Para que él vaya detrás,
corre, y corre, y correrás.
Mientras peino mis cabellos,
que brillan al sol más bellos.

Entonces vino una racha de viento que se llevó el sombrero de Conrado y el Pastorcito
tuvo que correr detrás. Cuando volvió de nuevo junto a la doncella, ella se había recogido
el cabello. Todo esto lo observó el viejo Rey, sin que ellos se dieran cuenta, pero al caer
la tarde, cuando la Pastorcita volvió a palacio, la llamó y le preguntó por qué hacía
aquellas cosas tan extrañas.
‑No puedo decirlo ni a vuestra Majestad ni a nadie en el mundo; lo he jurado así ante los
Cielos y si faltara a mi palabra, perdería la vida.
El anciano Rey insistió e insistió, pero no logró que dijese una palabra más. Entonces le
propuso:
‑Si no quieres decírmelas a mí, cuenta tus tristezas a esta chimenea de hierro.
Y se marchó.
La verdadera Princesa se acercó a la chimenea, y empezó a llorar y a lamentarse,
desahogando así su acongojado corazón, y diciendo:
‑Aquí estoy yo, olvidada de todo el mundo, a pesar de ser la verdadera Princesa.
La pérfida Camarista me obligó a cambiar por los suyos mis regios vestidos; tomó mi lugar
al lado de mi prometido y me convirtió en una mísera pastora de gansos. ¡Si la Reina mi
madre lo supiera, el corazón se le partiera!
El anciano Rey estaba al otro lado de la chimenea y oyó por el cañón todos estos
lamentos. Entonces fue a buscar ricos vestidos, que se puso la Pastorcita, cuya belleza le
maravilló. Llamó luego el Rey a su hijo y le dijo cómo había tomado por esposa a una
Camarista y que la verdadera Princesa era aquella a quien había convertido en pastora de
gansos.
El joven Príncipe quedó admirado ante tanta juventud y tanta belleza. Se celebró un
gran banquete, al cual fueron invitados todos los cortesanos y amigos del Rey. El novio se
sentó a la cabecera de la mesa, teniendo a un lado a la Princesa y al otro a la Camarista.

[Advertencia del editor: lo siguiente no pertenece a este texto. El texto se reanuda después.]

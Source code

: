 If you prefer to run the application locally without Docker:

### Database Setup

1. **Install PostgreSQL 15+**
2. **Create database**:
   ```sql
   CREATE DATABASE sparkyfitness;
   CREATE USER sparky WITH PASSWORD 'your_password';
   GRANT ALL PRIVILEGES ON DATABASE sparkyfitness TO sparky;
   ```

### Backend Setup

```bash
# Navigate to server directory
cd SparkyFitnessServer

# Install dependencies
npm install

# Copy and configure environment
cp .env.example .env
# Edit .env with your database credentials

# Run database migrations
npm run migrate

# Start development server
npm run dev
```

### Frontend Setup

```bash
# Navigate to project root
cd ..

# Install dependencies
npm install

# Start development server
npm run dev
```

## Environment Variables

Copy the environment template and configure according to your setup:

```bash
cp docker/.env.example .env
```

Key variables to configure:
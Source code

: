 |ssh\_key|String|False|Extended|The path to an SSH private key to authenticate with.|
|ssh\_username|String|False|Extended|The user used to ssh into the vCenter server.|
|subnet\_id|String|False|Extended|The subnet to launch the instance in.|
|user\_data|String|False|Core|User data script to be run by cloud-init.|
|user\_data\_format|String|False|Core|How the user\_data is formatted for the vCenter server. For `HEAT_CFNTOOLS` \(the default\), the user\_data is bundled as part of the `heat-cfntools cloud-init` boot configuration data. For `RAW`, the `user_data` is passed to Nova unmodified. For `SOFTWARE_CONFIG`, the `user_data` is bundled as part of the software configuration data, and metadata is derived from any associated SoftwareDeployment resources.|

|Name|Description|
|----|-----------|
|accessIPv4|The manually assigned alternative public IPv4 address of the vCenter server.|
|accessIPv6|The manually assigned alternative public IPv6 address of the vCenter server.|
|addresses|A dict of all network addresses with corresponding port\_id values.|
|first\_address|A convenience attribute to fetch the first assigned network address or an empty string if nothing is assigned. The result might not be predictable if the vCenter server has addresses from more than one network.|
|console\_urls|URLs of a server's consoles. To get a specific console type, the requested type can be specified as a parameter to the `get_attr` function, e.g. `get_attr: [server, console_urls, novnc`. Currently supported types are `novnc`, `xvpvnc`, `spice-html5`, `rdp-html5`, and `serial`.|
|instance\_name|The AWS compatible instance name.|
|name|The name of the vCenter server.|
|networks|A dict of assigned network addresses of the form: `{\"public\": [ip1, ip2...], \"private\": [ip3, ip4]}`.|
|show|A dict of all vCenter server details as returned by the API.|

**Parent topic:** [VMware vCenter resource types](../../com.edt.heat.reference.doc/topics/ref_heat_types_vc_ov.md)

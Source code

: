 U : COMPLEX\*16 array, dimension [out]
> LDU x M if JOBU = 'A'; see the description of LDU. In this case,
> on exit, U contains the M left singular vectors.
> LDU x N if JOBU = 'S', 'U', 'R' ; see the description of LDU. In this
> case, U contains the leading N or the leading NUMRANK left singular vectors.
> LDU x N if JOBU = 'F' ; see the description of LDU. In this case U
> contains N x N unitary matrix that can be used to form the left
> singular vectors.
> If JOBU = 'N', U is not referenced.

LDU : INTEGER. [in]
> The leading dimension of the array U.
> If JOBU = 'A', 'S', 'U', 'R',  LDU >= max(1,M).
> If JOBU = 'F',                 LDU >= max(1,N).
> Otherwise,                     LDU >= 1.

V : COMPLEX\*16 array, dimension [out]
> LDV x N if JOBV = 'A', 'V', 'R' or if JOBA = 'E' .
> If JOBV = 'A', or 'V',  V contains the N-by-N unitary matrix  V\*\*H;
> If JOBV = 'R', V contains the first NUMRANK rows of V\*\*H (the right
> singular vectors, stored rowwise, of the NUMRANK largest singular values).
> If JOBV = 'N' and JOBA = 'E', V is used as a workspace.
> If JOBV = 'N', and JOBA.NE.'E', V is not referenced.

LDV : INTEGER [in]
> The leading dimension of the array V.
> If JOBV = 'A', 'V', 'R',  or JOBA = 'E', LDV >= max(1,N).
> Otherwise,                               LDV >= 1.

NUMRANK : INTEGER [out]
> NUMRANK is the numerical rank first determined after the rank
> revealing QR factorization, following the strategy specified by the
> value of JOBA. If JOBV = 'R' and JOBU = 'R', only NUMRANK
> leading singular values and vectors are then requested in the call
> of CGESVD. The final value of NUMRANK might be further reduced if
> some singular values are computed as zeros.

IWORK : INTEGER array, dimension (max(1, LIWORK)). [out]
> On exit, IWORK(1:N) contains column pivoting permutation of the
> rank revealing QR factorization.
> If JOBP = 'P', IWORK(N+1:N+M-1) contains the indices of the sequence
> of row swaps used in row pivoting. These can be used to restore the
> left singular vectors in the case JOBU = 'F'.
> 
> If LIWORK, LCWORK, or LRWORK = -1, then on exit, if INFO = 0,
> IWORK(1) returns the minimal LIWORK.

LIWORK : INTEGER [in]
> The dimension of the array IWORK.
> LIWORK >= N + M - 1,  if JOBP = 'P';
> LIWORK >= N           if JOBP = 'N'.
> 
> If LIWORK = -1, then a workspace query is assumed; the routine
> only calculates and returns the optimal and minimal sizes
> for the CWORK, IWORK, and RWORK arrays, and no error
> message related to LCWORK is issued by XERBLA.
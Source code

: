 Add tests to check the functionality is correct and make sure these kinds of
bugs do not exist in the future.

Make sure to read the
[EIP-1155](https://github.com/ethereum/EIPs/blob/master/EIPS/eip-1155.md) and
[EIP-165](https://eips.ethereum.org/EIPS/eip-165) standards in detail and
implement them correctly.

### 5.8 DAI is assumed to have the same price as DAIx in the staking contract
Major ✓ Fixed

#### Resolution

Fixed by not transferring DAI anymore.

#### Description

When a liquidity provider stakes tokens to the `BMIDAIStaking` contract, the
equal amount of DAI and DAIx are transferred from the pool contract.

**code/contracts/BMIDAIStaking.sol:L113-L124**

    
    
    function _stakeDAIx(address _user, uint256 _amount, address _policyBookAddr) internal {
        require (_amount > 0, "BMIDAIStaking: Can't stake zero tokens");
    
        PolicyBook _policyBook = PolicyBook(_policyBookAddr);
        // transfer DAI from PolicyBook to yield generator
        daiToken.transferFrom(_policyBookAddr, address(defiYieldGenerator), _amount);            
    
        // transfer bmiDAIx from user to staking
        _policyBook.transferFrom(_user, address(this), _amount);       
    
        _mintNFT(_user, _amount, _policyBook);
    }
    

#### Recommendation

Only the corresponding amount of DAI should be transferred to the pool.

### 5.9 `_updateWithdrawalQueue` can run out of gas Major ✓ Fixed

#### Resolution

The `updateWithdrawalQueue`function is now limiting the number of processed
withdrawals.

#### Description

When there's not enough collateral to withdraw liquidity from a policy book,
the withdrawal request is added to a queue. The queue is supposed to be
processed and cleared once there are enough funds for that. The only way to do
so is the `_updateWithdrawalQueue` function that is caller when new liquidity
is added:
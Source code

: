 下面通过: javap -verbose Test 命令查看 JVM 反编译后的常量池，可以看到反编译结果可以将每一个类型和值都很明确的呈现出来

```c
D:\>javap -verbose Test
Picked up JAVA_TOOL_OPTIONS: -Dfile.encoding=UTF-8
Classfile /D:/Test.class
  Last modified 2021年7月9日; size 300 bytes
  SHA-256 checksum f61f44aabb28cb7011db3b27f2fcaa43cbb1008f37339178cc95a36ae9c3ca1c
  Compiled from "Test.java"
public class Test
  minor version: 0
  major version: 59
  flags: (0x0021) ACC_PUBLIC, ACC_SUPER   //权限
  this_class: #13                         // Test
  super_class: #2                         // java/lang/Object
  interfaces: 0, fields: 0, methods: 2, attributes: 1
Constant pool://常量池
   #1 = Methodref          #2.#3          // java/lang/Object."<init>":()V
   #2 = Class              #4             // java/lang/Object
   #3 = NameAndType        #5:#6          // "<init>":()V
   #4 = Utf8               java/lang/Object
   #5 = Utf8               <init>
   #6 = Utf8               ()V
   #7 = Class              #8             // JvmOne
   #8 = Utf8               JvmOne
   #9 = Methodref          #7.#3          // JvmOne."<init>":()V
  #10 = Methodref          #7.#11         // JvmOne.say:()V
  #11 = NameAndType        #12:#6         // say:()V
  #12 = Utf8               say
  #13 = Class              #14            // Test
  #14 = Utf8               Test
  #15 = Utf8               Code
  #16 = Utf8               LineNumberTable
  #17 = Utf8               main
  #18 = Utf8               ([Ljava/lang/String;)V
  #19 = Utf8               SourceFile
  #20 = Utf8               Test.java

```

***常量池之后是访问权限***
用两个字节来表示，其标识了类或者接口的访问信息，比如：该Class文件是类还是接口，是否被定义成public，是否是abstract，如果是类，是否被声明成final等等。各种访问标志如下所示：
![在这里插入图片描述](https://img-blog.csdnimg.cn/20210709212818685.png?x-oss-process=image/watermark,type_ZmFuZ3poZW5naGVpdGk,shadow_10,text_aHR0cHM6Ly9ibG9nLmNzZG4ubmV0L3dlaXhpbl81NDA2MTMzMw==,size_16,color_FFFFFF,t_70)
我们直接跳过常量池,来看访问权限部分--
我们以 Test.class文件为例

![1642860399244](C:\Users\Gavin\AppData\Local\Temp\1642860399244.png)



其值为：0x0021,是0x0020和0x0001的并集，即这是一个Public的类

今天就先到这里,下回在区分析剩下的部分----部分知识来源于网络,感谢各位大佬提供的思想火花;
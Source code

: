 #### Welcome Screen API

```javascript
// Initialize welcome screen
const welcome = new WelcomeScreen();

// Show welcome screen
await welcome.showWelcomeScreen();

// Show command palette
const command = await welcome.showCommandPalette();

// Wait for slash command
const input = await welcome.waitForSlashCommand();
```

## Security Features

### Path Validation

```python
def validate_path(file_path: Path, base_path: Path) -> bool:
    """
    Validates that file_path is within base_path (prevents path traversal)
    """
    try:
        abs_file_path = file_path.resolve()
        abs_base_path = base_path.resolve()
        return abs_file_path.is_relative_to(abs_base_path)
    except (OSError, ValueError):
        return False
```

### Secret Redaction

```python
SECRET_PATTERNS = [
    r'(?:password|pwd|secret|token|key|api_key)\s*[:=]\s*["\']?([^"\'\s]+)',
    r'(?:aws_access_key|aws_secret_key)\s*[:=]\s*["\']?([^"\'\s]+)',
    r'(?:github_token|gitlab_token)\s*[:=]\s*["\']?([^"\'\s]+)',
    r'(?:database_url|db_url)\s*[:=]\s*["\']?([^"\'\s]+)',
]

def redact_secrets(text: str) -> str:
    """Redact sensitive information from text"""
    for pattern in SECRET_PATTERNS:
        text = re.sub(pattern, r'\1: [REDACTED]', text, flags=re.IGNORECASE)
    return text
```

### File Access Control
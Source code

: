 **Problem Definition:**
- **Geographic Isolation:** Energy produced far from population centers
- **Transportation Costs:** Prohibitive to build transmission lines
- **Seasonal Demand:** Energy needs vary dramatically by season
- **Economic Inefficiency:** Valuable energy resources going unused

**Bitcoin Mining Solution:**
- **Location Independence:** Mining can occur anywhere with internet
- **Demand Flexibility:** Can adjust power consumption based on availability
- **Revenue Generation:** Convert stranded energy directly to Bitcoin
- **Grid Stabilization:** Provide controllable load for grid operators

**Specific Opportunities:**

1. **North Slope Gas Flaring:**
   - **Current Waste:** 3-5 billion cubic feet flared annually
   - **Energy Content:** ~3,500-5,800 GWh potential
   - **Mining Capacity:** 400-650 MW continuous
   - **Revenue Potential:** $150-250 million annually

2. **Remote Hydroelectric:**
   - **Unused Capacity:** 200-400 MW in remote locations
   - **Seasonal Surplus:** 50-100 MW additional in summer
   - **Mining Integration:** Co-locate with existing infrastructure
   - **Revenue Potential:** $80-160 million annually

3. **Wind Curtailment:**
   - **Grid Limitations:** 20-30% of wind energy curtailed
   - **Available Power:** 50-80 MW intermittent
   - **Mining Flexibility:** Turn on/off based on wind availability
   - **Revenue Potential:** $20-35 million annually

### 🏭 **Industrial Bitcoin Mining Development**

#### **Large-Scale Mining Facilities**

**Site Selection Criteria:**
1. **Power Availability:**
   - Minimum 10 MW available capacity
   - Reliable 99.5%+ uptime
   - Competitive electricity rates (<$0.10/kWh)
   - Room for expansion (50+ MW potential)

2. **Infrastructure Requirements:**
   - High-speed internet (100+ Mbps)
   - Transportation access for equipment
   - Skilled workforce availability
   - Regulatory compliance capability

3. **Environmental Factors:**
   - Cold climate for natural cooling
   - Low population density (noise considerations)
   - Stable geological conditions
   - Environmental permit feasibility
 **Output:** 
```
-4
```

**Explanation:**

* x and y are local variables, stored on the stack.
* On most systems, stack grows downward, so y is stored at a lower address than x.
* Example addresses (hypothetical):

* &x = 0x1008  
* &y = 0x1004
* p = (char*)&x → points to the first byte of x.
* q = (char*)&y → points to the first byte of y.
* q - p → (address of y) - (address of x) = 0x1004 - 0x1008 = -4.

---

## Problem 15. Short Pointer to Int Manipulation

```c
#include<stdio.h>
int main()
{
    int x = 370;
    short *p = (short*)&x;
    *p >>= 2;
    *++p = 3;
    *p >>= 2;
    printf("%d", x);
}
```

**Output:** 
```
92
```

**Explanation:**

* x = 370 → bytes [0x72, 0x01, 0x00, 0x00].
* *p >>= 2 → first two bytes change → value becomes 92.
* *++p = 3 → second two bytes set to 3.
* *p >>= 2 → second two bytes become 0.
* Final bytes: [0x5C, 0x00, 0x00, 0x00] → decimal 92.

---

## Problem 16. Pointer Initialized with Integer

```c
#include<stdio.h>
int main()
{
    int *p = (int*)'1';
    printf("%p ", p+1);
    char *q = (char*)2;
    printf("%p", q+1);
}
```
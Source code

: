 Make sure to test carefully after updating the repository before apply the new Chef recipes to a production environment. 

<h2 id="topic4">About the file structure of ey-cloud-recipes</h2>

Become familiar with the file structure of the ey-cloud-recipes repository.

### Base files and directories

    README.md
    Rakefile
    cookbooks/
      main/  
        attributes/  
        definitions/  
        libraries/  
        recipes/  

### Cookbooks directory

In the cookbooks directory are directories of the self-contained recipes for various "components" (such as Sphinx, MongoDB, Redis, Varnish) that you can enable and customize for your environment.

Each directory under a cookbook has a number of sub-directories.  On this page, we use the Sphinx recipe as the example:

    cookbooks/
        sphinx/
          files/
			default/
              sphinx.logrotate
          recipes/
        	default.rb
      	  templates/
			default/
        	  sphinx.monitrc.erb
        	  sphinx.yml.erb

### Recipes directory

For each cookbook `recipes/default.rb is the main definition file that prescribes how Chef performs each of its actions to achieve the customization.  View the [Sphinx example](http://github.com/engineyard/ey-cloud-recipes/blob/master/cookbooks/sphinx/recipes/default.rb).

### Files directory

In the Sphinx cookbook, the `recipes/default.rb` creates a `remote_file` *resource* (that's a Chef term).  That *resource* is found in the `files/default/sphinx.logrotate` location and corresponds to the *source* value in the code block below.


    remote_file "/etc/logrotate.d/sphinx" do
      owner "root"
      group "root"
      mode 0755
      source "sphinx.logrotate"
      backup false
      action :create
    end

Ésta no sabía nada de lo sucedido y no reconoció a la Princesa al verla tan
espléndidamente ataviada.
Cuando hubieron comido y bebido y reinaba en la mesa la mayor alegría, el anciano Rey
propuso un enigma a la Camarista.
‑¿Qué culpa comete la persona que engaña a su señor? -dijo. Y le contó toda la historia,
para terminar preguntando:
-¿Qué castigo debe tener?
La falsa novia contestó:
-He aquí el castigo que yo le daría. La metería, completamente desnuda, en un barril
lleno de clavos y la haría arrastrar por dos caballos blancos, de calle en calle, hasta que
cayese muerta.
-Pues ése será vuestro castigo -dijo el Rey. Vos sois la culpable y el juez.
Cuando la sentencia se hubo cumplido, el joven Príncipe se casó con la verdadera
Princesa y juntos gobernaron su reino, en paz y felicidad.